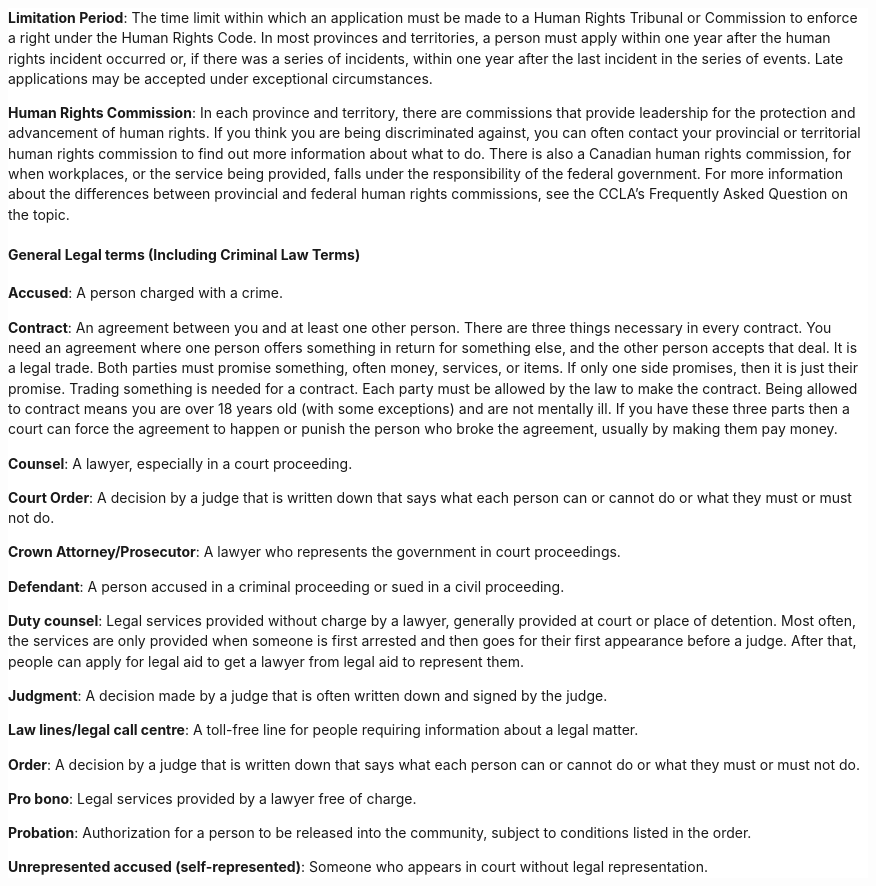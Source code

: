 **Limitation Period**: The time limit within which an application must be made to a Human Rights Tribunal or Commission to enforce a right under the Human Rights Code. In most provinces and territories, a person must apply within one year after the human rights incident occurred or, if there was a series of incidents, within one year after the last incident in the series of events. Late applications may be accepted under exceptional circumstances.

**Human Rights Commission**: In each province and territory, there are commissions that provide leadership for the protection and advancement of human rights. If you think you are being discriminated against, you can often contact your provincial or territorial human rights commission to find out more information about what to do. There is also a Canadian human rights commission, for when workplaces, or the service being provided, falls under the responsibility of the federal government. For more information about the differences between provincial and federal human rights commissions, see the CCLA’s Frequently Asked Question on the topic.

#### General Legal terms (Including Criminal Law Terms)

**Accused**: A person charged with a crime.

**Contract**: An agreement between you and at least one other person. There are three things necessary in every contract.
You need an agreement where one person offers something in return for something else, and the other person accepts that deal. It is a legal trade. Both parties must promise something, often money, services, or items. If only one side promises, then it is just their promise. Trading something is needed for a contract.
Each party must be allowed by the law to make the contract. Being allowed to contract means you are over 18 years old (with some exceptions) and are not mentally ill.
If you have these three parts then a court can force the agreement to happen or punish the person who broke the agreement, usually by making them pay money.

**Counsel**: A lawyer, especially in a court proceeding.

**Court Order**: A decision by a judge that is written down that says what each person can or cannot do or what they must or must not do.

**Crown Attorney/Prosecutor**: A lawyer who represents the government in court proceedings.

**Defendant**: A person accused in a criminal proceeding or sued in a civil proceeding.

**Duty counsel**: Legal services provided without charge by a lawyer, generally provided at court or place of detention. Most often, the services are only provided when someone is first arrested and then goes for their first appearance before a judge. After that, people can apply  for legal aid to get a lawyer from legal aid to represent them.

**Judgment**: A decision made by a judge that is often written down and signed by the judge.

**Law lines/legal call centre**: A toll-free line for people requiring information about a legal matter.

**Order**: A decision by a judge that is written down that says what each person can or cannot do or what they must or must not do.

**Pro bono**: Legal services provided by a lawyer free of charge.

**Probation**: Authorization for a person to be released into the community, subject to conditions listed in the order.

**Unrepresented accused (self-represented)**: Someone who appears in court without legal representation.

PROBLEM REQUIREMENTS
Word for word, reproduce all the data, but not the pictures.

ANSWER SECTION
Source code

: **Limitation Period**: The time limit within which an application must be made to a Human Rights Tribunal or Commission to enforce a right under the Human Rights Code. In most provinces and territories, a person must apply within one year after the human rights incident occurred or, if there was a series of incidents, within one year after the last incident in the series of events. Late applications may be accepted under exceptional circumstances.

**Human Rights Commission**: In each province and territory, there are commissions that provide leadership for the protection and advancement of human rights. If you think you are being discriminated against, you can often contact your provincial or territorial human rights commission to find out more information about what to do. There is also a Canadian human rights commission, for when workplaces, or the service being provided, falls under the responsibility of the federal government. For more information about the differences between provincial and federal human rights commissions, see the CCLA’s Frequently Asked Question on the topic.

#### General Legal terms (Including Criminal Law Terms)

**Accused**: A person charged with a crime.

**Contract**: An agreement between you and at least one other person. There are three things necessary in every contract.
You need an agreement where one person offers something in return for something else, and the other person accepts that deal. It is a legal trade. Both parties must promise something, often money, services, or items. If only one side promises, then it is just their promise. Trading something is needed for a contract.
Each party must be allowed by the law to make the contract. Being allowed to contract means you are over 18 years old (with some exceptions) and are not mentally ill.
If you have these three parts then a court can force the agreement to happen or punish the person who broke the agreement, usually by making them pay money.

**Counsel**: A lawyer, especially in a court proceeding.

**Court Order**: A decision by a judge that is written down that says what each person can or cannot do or what they must or must not do.

**Crown Attorney/Prosecutor**: A lawyer who represents the government in court proceedings.

**Defendant**: A person accused in a criminal proceeding or sued in a civil proceeding.

**Duty counsel**: Legal services provided without charge by a lawyer, generally provided at court or place of detention. Most often, the services are only provided when someone is first arrested and then goes for their first appearance before a judge. After that, people can apply  for legal aid to get a lawyer from legal aid to represent them.

**Judgment**: A decision made by a judge that is often written down and signed by the judge.

**Law lines/legal call centre**: A toll-free line for people requiring information about a legal matter.

**Order**: A decision by a judge that is written down that says what each person can or cannot do or what they must or must not do.

**Pro bono**: Legal services provided by a lawyer free of charge.

**Probation**: Authorization for a person to be released into the community, subject to conditions listed in the order.

**Unrepresented accused (self-represented)**: Someone who appears in court without legal representation.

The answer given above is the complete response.